By Alex Spillius, Athens
Alexis Tsipras, whose Syriza party was the surprise runner-up in Sunday’s election and is expected to fare even better in a second election, had earlier declared the €130 billion (£104 billion) EU bail-out of Greece dead in a letter to Brussels. He told colleagues "we cannot make true our dream of a Left-wing government" after failing in a bold challenge to the two mainstream parties, Pasok and New Democracy, to renounce the recovery plan they supported last year.


Mega-cities pose climate test as consumption grows


Michael Bachelard May 10, 2012 - 1:31PM
The mega-cities of Asia will be the toughest test for climate-change policy as a rising middle class begins to consume goods at rates only previously seen in the west. A new report released by the United Nations Development Program in mega-city Jakarta today has a tough message: Asian cities “can't afford to grow first and clean up later”. Regional director Ajay Chhibber told Fairfax that these countries have a moral obligation to grow fast economically because, without it, 900 million people living in absolute poverty in the region will not be able to afford decent lives.


Libya govt starts to get tough on road to democracy


By AFP
The tendency to resort to the arms which ousted Muammar Gaddafi poses a roadblock to democracy in the new Libya, analysts warn, while recognising the government's growing capacity to defuse crises. Libyan authorities resorted to force on Tuesday for the first time to repel dozens of armed men who had laid siege to Prime Minister Abdel Rahim al-Kib's offices to demand stipends and medical treatment for the war wounded. "It is not just rogue elements but a pernicious logic that prevails across the country," Middle East specialist Karim Bitar told AFP, warning that Libya risks becoming swept by instability spreading across the Sahel region.

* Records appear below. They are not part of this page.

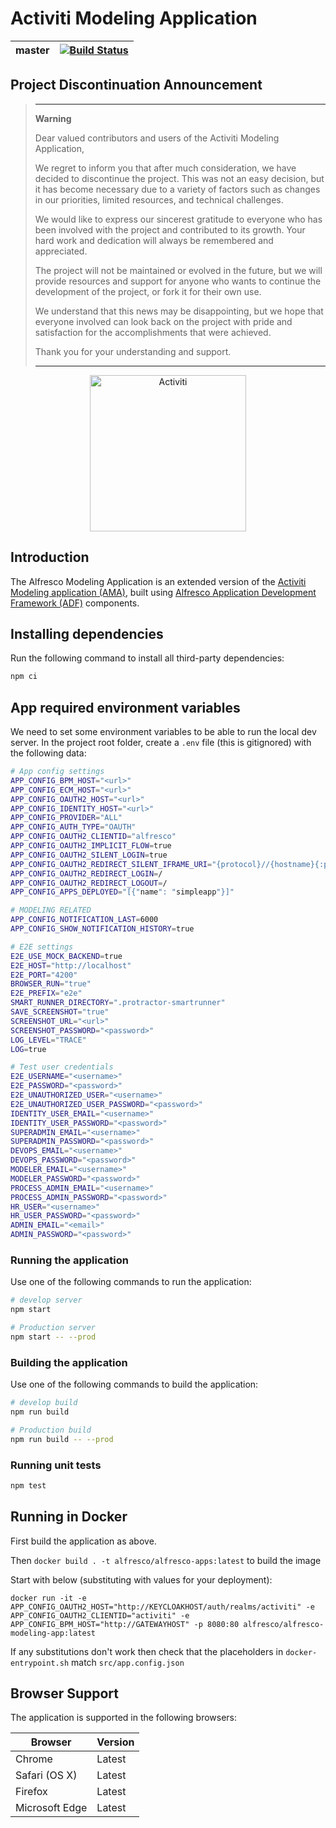 # Activiti Modeling Application

| master | [![Build Status](https://travis-ci.org/Activiti/activiti-modeling-app.svg?branch=master)](https://travis-ci.org/Activiti/activiti-modeling-app) |
| - | - |

## Project Discontinuation Announcement

> ---
> **Warning**
>
> Dear valued contributors and users of the Activiti Modeling Application,
>
> We regret to inform you that after much consideration, we have decided to discontinue the project. This was not an easy decision, but it has become necessary due to a variety of factors such as changes in our priorities, limited resources, and technical challenges.
>
> We would like to express our sincerest gratitude to everyone who has been involved with the project and contributed to its growth. Your hard work and dedication will always be remembered and appreciated.
> 
> The project will not be maintained or evolved in the future, but we will provide resources and support for anyone who wants to continue the development of the project, or fork it for their own use.
> 
> We understand that this news may be disappointing, but we hope that everyone involved can look back on the project with pride and satisfaction for the accomplishments that were achieved.
> 
> Thank you for your understanding and support.
> 
> ---

<p align="center">
    <img title="Activiti" width="250px" src="./app/src/assets/activiti.png" alt="Activiti">
</p>

## Introduction

The Alfresco Modeling Application is an extended version of the [Activiti Modeling application  (AMA)](https://github.com/Activiti/activiti-modeling-app), built using
[Alfresco Application Development Framework (ADF)](https://github.com/Alfresco/alfresco-ng2-components) components.

## Installing dependencies

Run the following command to install all third-party dependencies:

```bash
npm ci
```

## App required environment variables

We need to set some environment variables to be able to run the local dev server. In the project root folder, create a `.env` file (this is gitignored) with the following data:

```bash
# App config settings
APP_CONFIG_BPM_HOST="<url>"
APP_CONFIG_ECM_HOST="<url>"
APP_CONFIG_OAUTH2_HOST="<url>"
APP_CONFIG_IDENTITY_HOST="<url>"
APP_CONFIG_PROVIDER="ALL"
APP_CONFIG_AUTH_TYPE="OAUTH"
APP_CONFIG_OAUTH2_CLIENTID="alfresco"
APP_CONFIG_OAUTH2_IMPLICIT_FLOW=true
APP_CONFIG_OAUTH2_SILENT_LOGIN=true
APP_CONFIG_OAUTH2_REDIRECT_SILENT_IFRAME_URI="{protocol}//{hostname}{:port}/assets/silent-refresh.html"
APP_CONFIG_OAUTH2_REDIRECT_LOGIN=/
APP_CONFIG_OAUTH2_REDIRECT_LOGOUT=/
APP_CONFIG_APPS_DEPLOYED="[{"name": "simpleapp"}]"

# MODELING RELATED
APP_CONFIG_NOTIFICATION_LAST=6000
APP_CONFIG_SHOW_NOTIFICATION_HISTORY=true

# E2E settings
E2E_USE_MOCK_BACKEND=true
E2E_HOST="http://localhost"
E2E_PORT="4200"
BROWSER_RUN="true"
E2E_PREFIX="e2e"
SMART_RUNNER_DIRECTORY=".protractor-smartrunner"
SAVE_SCREENSHOT="true"
SCREENSHOT_URL="<url>"
SCREENSHOT_PASSWORD="<password>"
LOG_LEVEL="TRACE"
LOG=true

# Test user credentials
E2E_USERNAME="<username>"
E2E_PASSWORD="<password>"
E2E_UNAUTHORIZED_USER="<username>"
E2E_UNAUTHORIZED_USER_PASSWORD="<password>"
IDENTITY_USER_EMAIL="<username>"
IDENTITY_USER_PASSWORD="<password>"
SUPERADMIN_EMAIL="<username>"
SUPERADMIN_PASSWORD="<password>"
DEVOPS_EMAIL="<username>"
DEVOPS_PASSWORD="<password>"
MODELER_EMAIL="<username>"
MODELER_PASSWORD="<password>"
PROCESS_ADMIN_EMAIL="<username>"
PROCESS_ADMIN_PASSWORD="<password>"
HR_USER="<username>"
HR_USER_PASSWORD="<password>"
ADMIN_EMAIL="<email>"
ADMIN_PASSWORD="<password>"
```
### Running the application

Use one of the following commands to run the application:

```bash
# develop server
npm start

# Production server
npm start -- --prod
```

### Building the application

Use one of the following commands to build the application:

```bash
# develop build
npm run build

# Production build
npm run build -- --prod
```

### Running unit tests

```bash
npm test
```

## Running in Docker

First build the application as above.

Then `docker build . -t alfresco/alfresco-apps:latest` to build the image

Start with below (substituting with values for your deployment):

`docker run -it -e APP_CONFIG_OAUTH2_HOST="http://KEYCLOAKHOST/auth/realms/activiti" -e APP_CONFIG_OAUTH2_CLIENTID="activiti" -e APP_CONFIG_BPM_HOST="http://GATEWAYHOST" -p 8080:80 alfresco/alfresco-modeling-app:latest`

If any substitutions don't work then check that the placeholders in `docker-entrypoint.sh` match `src/app.config.json`

## Browser Support

The application is supported in the following browsers:

| **Browser**   | **Version** |
| ------------- | ----------- |
| Chrome        | Latest      |
| Safari (OS X) | Latest      |
| Firefox       | Latest      |
| Microsoft Edge | Latest     |
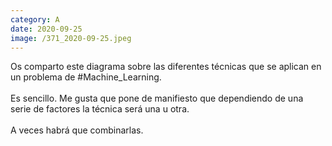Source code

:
 ```yaml
--- 
category: A 
date: 2020-09-25 
image: /371_2020-09-25.jpeg 
--- 
```


Os comparto este diagrama sobre las diferentes técnicas que se aplican en un problema de #Machine_Learning. <br><br>Es sencillo. Me gusta que pone de manifiesto que dependiendo de una serie de factores la técnica será una u otra.<br><br>A veces habrá que combinarlas.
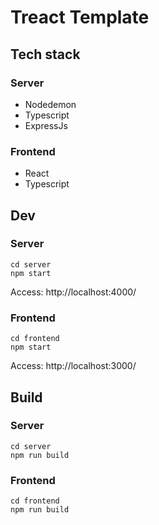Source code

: # Treact Template

## Tech stack
### Server
- Nodedemon
- Typescript
- ExpressJs

### Frontend
- React
- Typescript


## Dev
### Server
```
cd server
npm start
```
Access: http://localhost:4000/

### Frontend
```
cd frontend
npm start
```
Access: http://localhost:3000/

## Build
### Server
```
cd server
npm run build
```

### Frontend
```
cd frontend
npm run build
```

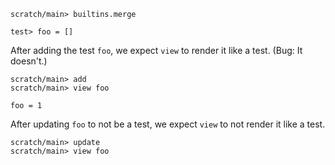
 ``` ucm
scratch/main> builtins.merge
```

``` unison
test> foo = []
```

After adding the test `foo`, we expect `view` to render it like a test. (Bug: It doesn't.)

``` ucm
scratch/main> add
scratch/main> view foo
```

``` unison
foo = 1
```

After updating `foo` to not be a test, we expect `view` to not render it like a test.

``` ucm
scratch/main> update
scratch/main> view foo
```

Slain American's legacy continues in Nicaragua
Ben Linder, the only US citizen killed by US-backed contras during Nicaragua’s war in the 1980s, continues to inspire a new generation of foreign activists working with the country's poor.

By Tim Rogers, Correspondent
Of the countless bullets fired during Nicaragua’s brutal counterrevolutionary war in the 1980s, few shots have continued to resonate as loudly as the one that ended the young life of US citizen Benjamin Linder on April 28, 1987. Twenty five years after contra insurgents killed Mr. Linder as he worked at a small hydroelectric plant for the Sandinista government, his life continues to reverberate. His death was front page news, and further inflamed the US debate over support for the contras, coming just months after the Iran-Contra scandal had erupted. Linder's angry friends and family complained that the US had paid for the bullet that killed him, while officials in the Reagan Administration said he should have known better than to go to a war zone.